Last week, stewards Ida and David MacPherson offered to give me a tour of the Sea Dog Cove Preserve on the Kingston Peninsula. It was a beautiful sunny day with just enough cloud cover to offer a warm, dappled light along the trail. I met the MacPherson's at their home, just a kilometer or so from the trail, and we traveled together to the site. There are actually two trails you can take on either side of Summerville Road. We chose to explore the longer one first that runs southwest to Kennebecasis Bay. This took us on a 45 minute walk with lots of interesting plant life to observe along the way. A highlight at this time of year is the many pink lady slippers or moccasin flowers in full bloom along much of the path.
The trail brings you to Barlow's Bluff where you find a different type of terrain with many more rock features. There is a less distinct trail that will take you down from the knoll to the waters edge. It is not an easy descent with some slippery spots even on a dry day. But at the bottom of the trail is a beautiful old white pine clinging to the edge of the rocks and growing in a bow shape. You can also catch a glimpse of the ferry shuttling cars to Saint John and back across the Bay.
There are a lot of beautiful trees on the preserve, including many old pines. After returning from the first trail, we took the shorter trail that runs northeast to Sea Dog Cove -- for which the preserve is named. Just before reaching the water we came across a gorgeous oak tree with branches sprawling in every direction.

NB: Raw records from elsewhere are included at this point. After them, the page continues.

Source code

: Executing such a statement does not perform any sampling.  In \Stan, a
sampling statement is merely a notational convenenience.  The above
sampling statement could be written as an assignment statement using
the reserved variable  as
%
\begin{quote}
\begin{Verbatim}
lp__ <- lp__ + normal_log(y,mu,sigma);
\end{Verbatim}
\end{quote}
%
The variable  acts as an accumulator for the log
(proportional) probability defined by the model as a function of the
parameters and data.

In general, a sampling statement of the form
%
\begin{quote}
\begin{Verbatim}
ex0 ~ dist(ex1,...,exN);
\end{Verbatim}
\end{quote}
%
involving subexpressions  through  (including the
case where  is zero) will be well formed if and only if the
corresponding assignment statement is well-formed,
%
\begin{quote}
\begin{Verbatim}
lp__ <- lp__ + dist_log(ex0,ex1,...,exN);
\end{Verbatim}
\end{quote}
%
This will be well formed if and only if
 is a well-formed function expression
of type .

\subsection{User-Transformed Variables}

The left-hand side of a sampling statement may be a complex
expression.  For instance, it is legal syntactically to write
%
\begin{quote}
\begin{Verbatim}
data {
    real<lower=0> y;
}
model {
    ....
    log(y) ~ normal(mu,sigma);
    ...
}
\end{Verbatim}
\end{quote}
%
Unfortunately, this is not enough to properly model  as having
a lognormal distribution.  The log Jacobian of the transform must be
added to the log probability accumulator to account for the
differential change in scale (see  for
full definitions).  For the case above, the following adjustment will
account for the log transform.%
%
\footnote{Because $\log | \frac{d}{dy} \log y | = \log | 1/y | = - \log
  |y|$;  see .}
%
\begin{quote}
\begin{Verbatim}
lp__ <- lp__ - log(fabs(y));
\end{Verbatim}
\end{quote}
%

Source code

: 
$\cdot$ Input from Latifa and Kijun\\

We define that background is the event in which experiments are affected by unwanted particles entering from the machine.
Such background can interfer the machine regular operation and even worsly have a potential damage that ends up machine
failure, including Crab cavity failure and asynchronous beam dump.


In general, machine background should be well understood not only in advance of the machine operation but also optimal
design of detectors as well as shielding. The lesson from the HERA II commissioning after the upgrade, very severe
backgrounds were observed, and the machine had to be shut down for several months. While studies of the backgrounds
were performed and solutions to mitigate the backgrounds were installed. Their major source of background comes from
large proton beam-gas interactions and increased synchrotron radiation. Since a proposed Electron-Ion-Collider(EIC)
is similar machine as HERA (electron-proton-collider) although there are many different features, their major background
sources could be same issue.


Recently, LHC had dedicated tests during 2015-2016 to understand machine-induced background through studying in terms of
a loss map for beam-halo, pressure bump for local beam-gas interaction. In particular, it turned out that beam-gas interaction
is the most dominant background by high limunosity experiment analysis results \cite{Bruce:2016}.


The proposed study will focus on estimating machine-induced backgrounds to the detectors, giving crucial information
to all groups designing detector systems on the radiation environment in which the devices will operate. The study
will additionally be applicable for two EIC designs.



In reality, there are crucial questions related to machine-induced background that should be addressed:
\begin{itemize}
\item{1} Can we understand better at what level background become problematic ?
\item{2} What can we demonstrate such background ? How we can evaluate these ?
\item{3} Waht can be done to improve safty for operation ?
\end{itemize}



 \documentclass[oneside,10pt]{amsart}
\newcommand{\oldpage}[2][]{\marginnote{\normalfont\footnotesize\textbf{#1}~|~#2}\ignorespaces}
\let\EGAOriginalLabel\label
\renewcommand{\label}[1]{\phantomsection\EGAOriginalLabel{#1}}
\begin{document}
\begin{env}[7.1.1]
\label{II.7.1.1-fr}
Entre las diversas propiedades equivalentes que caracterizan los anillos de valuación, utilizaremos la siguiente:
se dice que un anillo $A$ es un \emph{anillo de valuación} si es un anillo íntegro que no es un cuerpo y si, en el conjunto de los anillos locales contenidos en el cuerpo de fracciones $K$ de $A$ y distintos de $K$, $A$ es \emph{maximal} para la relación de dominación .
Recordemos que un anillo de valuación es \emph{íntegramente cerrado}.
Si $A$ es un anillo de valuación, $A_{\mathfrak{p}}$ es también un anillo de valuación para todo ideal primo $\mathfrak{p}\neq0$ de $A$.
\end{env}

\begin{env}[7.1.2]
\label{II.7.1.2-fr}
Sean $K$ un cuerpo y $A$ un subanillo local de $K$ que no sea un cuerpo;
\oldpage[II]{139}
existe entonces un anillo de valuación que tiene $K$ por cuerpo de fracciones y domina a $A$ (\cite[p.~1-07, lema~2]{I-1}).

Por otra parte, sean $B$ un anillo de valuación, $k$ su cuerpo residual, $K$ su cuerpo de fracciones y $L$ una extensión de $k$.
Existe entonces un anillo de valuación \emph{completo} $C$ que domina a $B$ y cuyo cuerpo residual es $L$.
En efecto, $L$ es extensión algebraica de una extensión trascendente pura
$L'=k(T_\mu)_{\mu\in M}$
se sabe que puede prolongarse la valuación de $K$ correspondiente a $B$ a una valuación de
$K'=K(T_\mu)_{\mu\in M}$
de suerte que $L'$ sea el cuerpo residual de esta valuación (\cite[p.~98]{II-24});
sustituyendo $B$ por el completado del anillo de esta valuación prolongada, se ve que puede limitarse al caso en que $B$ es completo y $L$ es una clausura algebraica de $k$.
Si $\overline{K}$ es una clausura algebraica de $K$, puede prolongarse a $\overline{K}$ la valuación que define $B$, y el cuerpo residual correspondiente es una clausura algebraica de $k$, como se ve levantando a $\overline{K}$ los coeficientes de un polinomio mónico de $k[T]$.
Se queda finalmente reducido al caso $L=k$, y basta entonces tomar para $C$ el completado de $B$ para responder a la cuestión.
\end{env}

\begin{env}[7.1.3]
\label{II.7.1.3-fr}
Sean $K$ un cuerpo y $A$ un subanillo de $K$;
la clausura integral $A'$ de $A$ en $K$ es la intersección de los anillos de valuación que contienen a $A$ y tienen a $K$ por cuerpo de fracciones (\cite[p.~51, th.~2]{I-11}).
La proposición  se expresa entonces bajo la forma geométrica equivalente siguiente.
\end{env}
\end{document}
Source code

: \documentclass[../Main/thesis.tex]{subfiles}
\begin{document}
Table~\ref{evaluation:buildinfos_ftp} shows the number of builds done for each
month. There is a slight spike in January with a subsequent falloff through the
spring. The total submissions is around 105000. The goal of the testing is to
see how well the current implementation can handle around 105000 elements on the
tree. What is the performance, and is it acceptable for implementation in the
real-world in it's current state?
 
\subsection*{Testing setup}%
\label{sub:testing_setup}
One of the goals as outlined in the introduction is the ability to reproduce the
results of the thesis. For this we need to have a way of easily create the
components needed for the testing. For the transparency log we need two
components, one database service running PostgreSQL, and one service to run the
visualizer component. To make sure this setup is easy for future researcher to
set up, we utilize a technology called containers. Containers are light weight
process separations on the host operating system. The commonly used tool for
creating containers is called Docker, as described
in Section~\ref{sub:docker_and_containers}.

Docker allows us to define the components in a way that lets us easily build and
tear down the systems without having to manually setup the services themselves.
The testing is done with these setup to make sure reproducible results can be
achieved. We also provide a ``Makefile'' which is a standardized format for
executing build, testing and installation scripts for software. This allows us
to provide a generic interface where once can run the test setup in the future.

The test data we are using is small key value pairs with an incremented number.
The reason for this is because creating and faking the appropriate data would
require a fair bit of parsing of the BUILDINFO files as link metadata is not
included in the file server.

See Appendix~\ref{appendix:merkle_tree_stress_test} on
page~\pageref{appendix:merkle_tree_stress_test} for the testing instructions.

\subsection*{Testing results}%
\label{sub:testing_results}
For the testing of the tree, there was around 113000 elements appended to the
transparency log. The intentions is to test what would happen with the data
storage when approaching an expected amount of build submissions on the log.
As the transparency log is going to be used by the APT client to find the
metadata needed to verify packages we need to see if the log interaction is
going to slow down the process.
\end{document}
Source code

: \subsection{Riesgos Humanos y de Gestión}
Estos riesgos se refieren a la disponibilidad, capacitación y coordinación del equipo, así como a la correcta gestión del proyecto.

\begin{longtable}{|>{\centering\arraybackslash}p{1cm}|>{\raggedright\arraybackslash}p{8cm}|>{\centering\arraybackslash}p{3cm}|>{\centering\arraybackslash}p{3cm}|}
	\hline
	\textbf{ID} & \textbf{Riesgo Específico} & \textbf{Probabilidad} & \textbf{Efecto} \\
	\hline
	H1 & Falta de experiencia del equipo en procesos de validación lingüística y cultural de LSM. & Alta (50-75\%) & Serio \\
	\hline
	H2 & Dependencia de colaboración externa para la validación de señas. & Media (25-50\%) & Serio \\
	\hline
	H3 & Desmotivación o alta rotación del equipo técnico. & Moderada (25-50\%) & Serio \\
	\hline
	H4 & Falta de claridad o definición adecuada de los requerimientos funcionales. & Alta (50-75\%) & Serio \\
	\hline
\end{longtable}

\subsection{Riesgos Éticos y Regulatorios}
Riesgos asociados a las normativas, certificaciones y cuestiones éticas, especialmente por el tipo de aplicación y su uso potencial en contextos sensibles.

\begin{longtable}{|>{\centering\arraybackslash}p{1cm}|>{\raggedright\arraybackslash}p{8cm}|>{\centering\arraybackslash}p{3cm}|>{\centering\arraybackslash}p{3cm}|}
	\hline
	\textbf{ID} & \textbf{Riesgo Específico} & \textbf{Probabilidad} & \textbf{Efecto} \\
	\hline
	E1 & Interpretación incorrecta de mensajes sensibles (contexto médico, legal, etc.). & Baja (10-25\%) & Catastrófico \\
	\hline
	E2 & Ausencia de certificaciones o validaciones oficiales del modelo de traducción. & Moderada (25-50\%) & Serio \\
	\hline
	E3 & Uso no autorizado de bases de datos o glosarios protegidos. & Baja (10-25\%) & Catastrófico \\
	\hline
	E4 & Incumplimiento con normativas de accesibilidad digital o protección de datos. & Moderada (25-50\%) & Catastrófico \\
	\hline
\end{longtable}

I am discovering that these visits are becoming as much about the people as they are about the landscapes. It was a joy to meet Ida and David and to learn what was most special about the site to them -- noting the moccasin flowers, the old pines and the great oak as some favorite features. We expressed our mutual love of lifelong learning and how much there is to learn about nature. We also expressed our appreciation for the many people we had met who have been willing to share their knowledge in anything from identifying plants and wildflowers to bird calls. This project has certainly been a great learning experience so far!